Saved entries:
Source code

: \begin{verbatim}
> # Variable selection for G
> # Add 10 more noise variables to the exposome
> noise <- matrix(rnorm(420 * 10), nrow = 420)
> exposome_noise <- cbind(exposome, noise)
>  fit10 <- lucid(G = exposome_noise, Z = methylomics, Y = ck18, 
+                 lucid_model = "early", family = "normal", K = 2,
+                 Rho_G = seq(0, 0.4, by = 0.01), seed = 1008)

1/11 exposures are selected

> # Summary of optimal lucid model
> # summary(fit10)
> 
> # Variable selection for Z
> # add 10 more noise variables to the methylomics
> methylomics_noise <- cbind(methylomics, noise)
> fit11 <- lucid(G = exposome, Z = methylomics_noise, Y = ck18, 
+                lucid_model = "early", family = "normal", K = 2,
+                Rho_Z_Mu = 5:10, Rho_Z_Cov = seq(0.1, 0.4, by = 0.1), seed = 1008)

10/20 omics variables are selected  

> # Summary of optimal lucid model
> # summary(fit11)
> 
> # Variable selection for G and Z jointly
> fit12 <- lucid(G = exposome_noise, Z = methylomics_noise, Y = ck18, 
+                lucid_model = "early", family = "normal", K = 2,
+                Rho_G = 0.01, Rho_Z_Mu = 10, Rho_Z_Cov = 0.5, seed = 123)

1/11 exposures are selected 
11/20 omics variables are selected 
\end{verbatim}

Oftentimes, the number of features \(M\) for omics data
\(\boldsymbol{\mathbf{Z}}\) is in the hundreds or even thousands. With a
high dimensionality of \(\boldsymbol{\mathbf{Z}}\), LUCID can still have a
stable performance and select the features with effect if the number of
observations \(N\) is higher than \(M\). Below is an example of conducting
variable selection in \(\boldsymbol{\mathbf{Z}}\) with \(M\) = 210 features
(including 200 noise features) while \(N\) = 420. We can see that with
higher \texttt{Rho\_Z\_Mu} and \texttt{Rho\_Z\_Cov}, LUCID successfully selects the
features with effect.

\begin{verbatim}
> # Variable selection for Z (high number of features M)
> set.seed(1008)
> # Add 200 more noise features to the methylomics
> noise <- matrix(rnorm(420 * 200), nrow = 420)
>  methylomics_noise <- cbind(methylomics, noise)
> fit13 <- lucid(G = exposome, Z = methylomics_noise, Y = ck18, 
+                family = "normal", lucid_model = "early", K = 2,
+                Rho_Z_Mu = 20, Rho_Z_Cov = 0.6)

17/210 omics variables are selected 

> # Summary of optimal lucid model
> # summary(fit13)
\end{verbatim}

**WHAT TO WORK ON:**
Each entry shown above must be retyped word for word.

**RESPONSE BOX:**
Source code

: \begin{verbatim}
> # Variable selection for G
> # Add 10 more noise variables to the exposome
> noise <- matrix(rnorm(420 * 10), nrow = 420)
> exposome_noise <- cbind(exposome, noise)
>  fit10 <- lucid(G = exposome_noise, Z = methylomics, Y = ck18, 
+                 lucid_model = "early", family = "normal", K = 2,
+                 Rho_G = seq(0, 0.4, by = 0.01), seed = 1008)

1/11 exposures are selected

> # Summary of optimal lucid model
> # summary(fit10)
> 
> # Variable selection for Z
> # add 10 more noise variables to the methylomics
> methylomics_noise <- cbind(methylomics, noise)
> fit11 <- lucid(G = exposome, Z = methylomics_noise, Y = ck18, 
+                lucid_model = "early", family = "normal", K = 2,
+                Rho_Z_Mu = 5:10, Rho_Z_Cov = seq(0.1, 0.4, by = 0.1), seed = 1008)

10/20 omics variables are selected  

> # Summary of optimal lucid model
> # summary(fit11)
> 
> # Variable selection for G and Z jointly
> fit12 <- lucid(G = exposome_noise, Z = methylomics_noise, Y = ck18, 
+                lucid_model = "early", family = "normal", K = 2,
+                Rho_G = 0.01, Rho_Z_Mu = 10, Rho_Z_Cov = 0.5, seed = 123)

1/11 exposures are selected 
11/20 omics variables are selected 
\end{verbatim}

Oftentimes, the number of features \(M\) for omics data
\(\boldsymbol{\mathbf{Z}}\) is in the hundreds or even thousands. With a
high dimensionality of \(\boldsymbol{\mathbf{Z}}\), LUCID can still have a
stable performance and select the features with effect if the number of
observations \(N\) is higher than \(M\). Below is an example of conducting
variable selection in \(\boldsymbol{\mathbf{Z}}\) with \(M\) = 210 features
(including 200 noise features) while \(N\) = 420. We can see that with
higher \texttt{Rho\_Z\_Mu} and \texttt{Rho\_Z\_Cov}, LUCID successfully selects the
features with effect.

\begin{verbatim}
> # Variable selection for Z (high number of features M)
> set.seed(1008)
> # Add 200 more noise features to the methylomics
> noise <- matrix(rnorm(420 * 200), nrow = 420)
>  methylomics_noise <- cbind(methylomics, noise)
> fit13 <- lucid(G = exposome, Z = methylomics_noise, Y = ck18, 
+                family = "normal", lucid_model = "early", K = 2,
+                Rho_Z_Mu = 20, Rho_Z_Cov = 0.6)

17/210 omics variables are selected 

> # Summary of optimal lucid model
> # summary(fit13)
\end{verbatim}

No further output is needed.